Since the size of software is increasing, it becomes necessary to optimize the software with respect to its energy consumption. This can be achieved by modifying the algorithm of the high level application itself and by generating optimized machine code using a compiler.

Common compilers only optimize code with respect to performance or code size. These optimization goals are evaluated using a cost function. The cost function for

performance is based on the number of execution cycles whereas the cost function for code size uses the total number of instructions which defines the size of the program.

The optimization for energy is a recent development for compilers. For this optimization, the cost function is the product of time and power. In general, time depends on the number of executed cycles, the access time of memories and the clock frequency. Power is the product of the supply voltage and the current. The current depends on the technology of the processor, memory types and other energy consuming system components as well as the system activity. An energy model has to consider all these dependencies for a precise evaluation of overall energy consumption.

Following the presentation of related work in the next section, the energy model is presented with its properties and equations. A measurement technique for the determination of the model parameters is proposed in section 4. The technique is then used to generate an energy model for the ARM7 RISC processor [1] to demonstrate the practicability and the precision of the model. Section 6 concludes this contribution and mentions the ongoing work.

## 2 Related Work

One of the first instruction level power models was presented by Tiwari et al [10, 11]. All processor instructions are measured by execution within a loop. The measured current is the so called base cost. Costs caused by circuit state changes due to different instructions, called inter-instruction costs, are also considered. This model does not take into account other system components like memories. Especially for ultra low power processors with off-chip memory, a high amount of energy is spent in these memories. Since the compiler has an influence on the memory accesses, the energy consumption of the memories should be considered in the model.
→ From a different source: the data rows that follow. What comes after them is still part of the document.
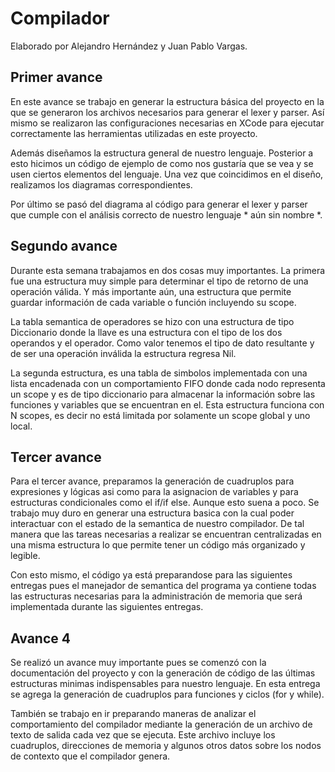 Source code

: # Compilador
Elaborado por Alejandro Hernández y Juan Pablo Vargas.

## Primer avance

En este avance se trabajo en generar la estructura básica del proyecto en la que se generaron los archivos necesarios para generar el lexer y parser. Así mismo se realizaron las configuraciones necesarias en XCode para ejecutar correctamente las herramientas utilizadas en este proyecto. 

Además diseñamos la estructura general de nuestro lenguaje. Posterior a esto hicimos un código de ejemplo de como nos gustaría que se vea y se usen ciertos elementos del lenguaje. Una vez que coincidimos en el diseño, realizamos los diagramas correspondientes.

Por último se pasó del diagrama al código para generar el lexer y parser que cumple con el análisis correcto de nuestro lenguaje * aún sin nombre *.

## Segundo avance

Durante esta semana trabajamos en dos cosas muy importantes. La primera fue una estructura muy simple para determinar el tipo de retorno de una operación válida. Y más importante aún, una estructura que permite guardar información de cada variable o función incluyendo su scope.

La tabla semantica de operadores se hizo con una estructura de tipo Diccionario donde la llave es una estructura con el tipo de los dos operandos y el operador. Como valor tenemos el tipo de dato resultante y de ser una operación inválida la estructura regresa Nil.

La segunda estructura, es una tabla de simbolos implementada con una lista encadenada con un comportamiento FIFO donde cada nodo representa un scope y es de tipo diccionario para almacenar la información sobre las funciones y variables que se encuentran en el. Esta estructura funciona con N scopes, es decir no está limitada por solamente un scope global y uno local.

## Tercer avance

Para el tercer avance, preparamos la generación de cuadruplos para expresiones y lógicas asi como para la asignacion de variables y para estructuras condicionales como el if/if else. Aunque esto suena a poco. Se trabajo muy duro en generar una estructura basica con la cual poder interactuar con el estado de la semantica de nuestro compilador. De tal manera que las tareas necesarias a realizar se encuentran centralizadas en una misma estructura lo que permite tener un código más organizado y legible. 

Con esto mismo, el código ya está preparandose para las siguientes entregas pues el manejador de semantica del programa ya contiene todas las estructuras necesarias para la administración de memoria que será implementada durante las siguientes entregas.

## Avance 4

Se realizó un avance muy importante pues se comenzó con la documentación del proyecto y con la generación de código de las últimas estructuras minimas indispensables para nuestro lenguaje. En esta entrega se agrega la generación de cuadruplos para funciones y ciclos (for y while). 

También se trabajo en ir preparando maneras de analizar el comportamiento del compilador mediante la generación de un archivo de texto de salida cada vez que se ejecuta. Este archivo incluye los cuadruplos, direcciones de memoria y algunos otros datos sobre los nodos de contexto que el compilador genera.
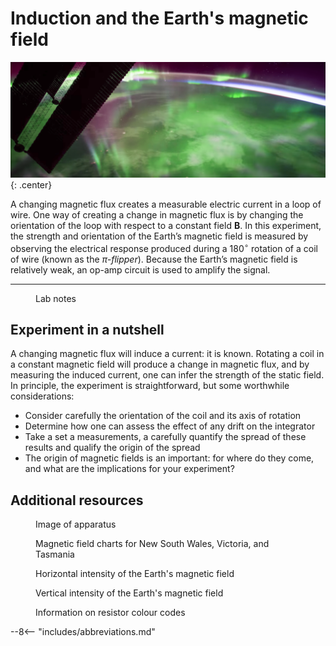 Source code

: # Induction and the Earth's magnetic field

![](induction/header.png){: .center}

A changing magnetic flux creates a measurable electric current in a loop of wire. One way of creating a change in magnetic flux is by changing the orientation of the loop with respect to a constant field $\mathbf{B}$. In this experiment, the strength and orientation of the Earth’s magnetic field is measured by observing the electrical response produced during a $180^{\circ}$ rotation of a coil of wire (known as the _$\pi$-flipper_). Because the Earth’s magnetic field is relatively weak, an op-amp circuit is used to amplify the signal.

---

<figure markdown>
<a href = 'Legacy\induction_notes.pdf'> <i class="fas fa-file-pdf fa-3x"></i> </a>
    <figcaption>Lab notes
    </figcaption>
</figure>

## Experiment in a nutshell

A changing magnetic flux will induce a current: it is known. Rotating a coil in a constant magnetic field will produce a change in magnetic flux, and by measuring the induced current, one can infer the strength of the static field. In principle, the experiment is straightforward, but some worthwhile considerations:

* Consider carefully the orientation of the coil and its axis of rotation
* Determine how one can assess the effect of any drift on the integrator
* Take a set a measurements, a carefully quantify the spread of these results and qualify the origin of the spread
* The origin of magnetic fields is an important: for where do they come, and what are the implications for your experiment?

## Additional resources

<figure markdown>
<a href = 'Legacy\induction_image.pdf'> <i class="fas fa-image fa-3x"></i> </a>
    <figcaption>Image of apparatus
    </figcaption>
</figure>

<figure markdown>
<a href = 'Legacy\B and W charts NSW Vic Tas.pdf'> <i class="fas fa-book-open fa-3x"></i> </a>
    <figcaption>Magnetic field charts for New South Wales, Victoria, and Tasmania
    </figcaption>
</figure>

<figure markdown>
<a href = 'Legacy\Geomagnetic fields horizontal.docx'> <i class="fas fa-book-open fa-3x"></i> </a>
    <figcaption>Horizontal intensity of the Earth's magnetic field
    </figcaption>
</figure>

<figure markdown>
<a href = 'Legacy\Magnetic fields vertical.docx'> <i class="fas fa-book-open fa-3x"></i> </a>
    <figcaption>Vertical intensity of the Earth's magnetic field
    </figcaption>
</figure>

<figure markdown>
<a href = 'Legacy\Resistor Colour Codes.pdf'> <i class="fas fa-book-open fa-3x"></i> </a>
    <figcaption>Information on resistor colour codes
    </figcaption>
</figure>

--8<-- "includes/abbreviations.md"
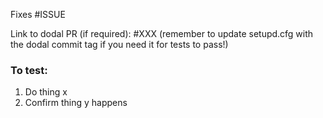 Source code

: Fixes #ISSUE

Link to dodal PR (if required): #XXX
(remember to update setupd.cfg with the dodal commit tag if you need it for tests to pass!)

### To test:
1. Do thing x
2. Confirm thing y happens
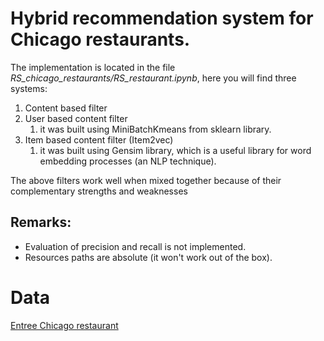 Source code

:# Hybrid recommendation system for Chicago restaurants.

The implementation is located in the file *RS_chicago_restaurants/RS_restaurant.ipynb*, here you will find three systems:

1. Content based filter
2. User based content filter
	1. it was built using MiniBatchKmeans from sklearn library.
3. Item based content filter (Item2vec)
	1. it was built using Gensim library, which is a useful library for word embedding processes (an NLP technique).

The above filters work well when mixed together because of their complementary strengths and weaknesses

## Remarks:

- Evaluation of precision and recall is not implemented.
- Resources paths are absolute (it won't work out of the box).

# Data
[Entree Chicago restaurant](https://archive.ics.uci.edu/dataset/123/entree+chicago+recommendation+data)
The use of different coding techniques is another issue. Several techniques have been proposed [9] which optimize the bus coding and can be integrated into the compiler. It is therefore essential to compute the energy consumption caused by bit toggling in order to evaluate these coding techniques.

A power analysis of the ARM7 processor was published by Sinevriotis et al [8] based on Tiwari's power model. Several methods (e.g. scheduling for low power) have been proposed based on the analysis of base costs and inter-instruction costs.

Measurements with specialized equipment were done by Chang et al [3]. This equipment generates test data and stores the measured current value in a fast RAM. It is shown that simple power models and simulations are not sufficient to model the influence of '0's and '1's, i.e. the state of the bit lines.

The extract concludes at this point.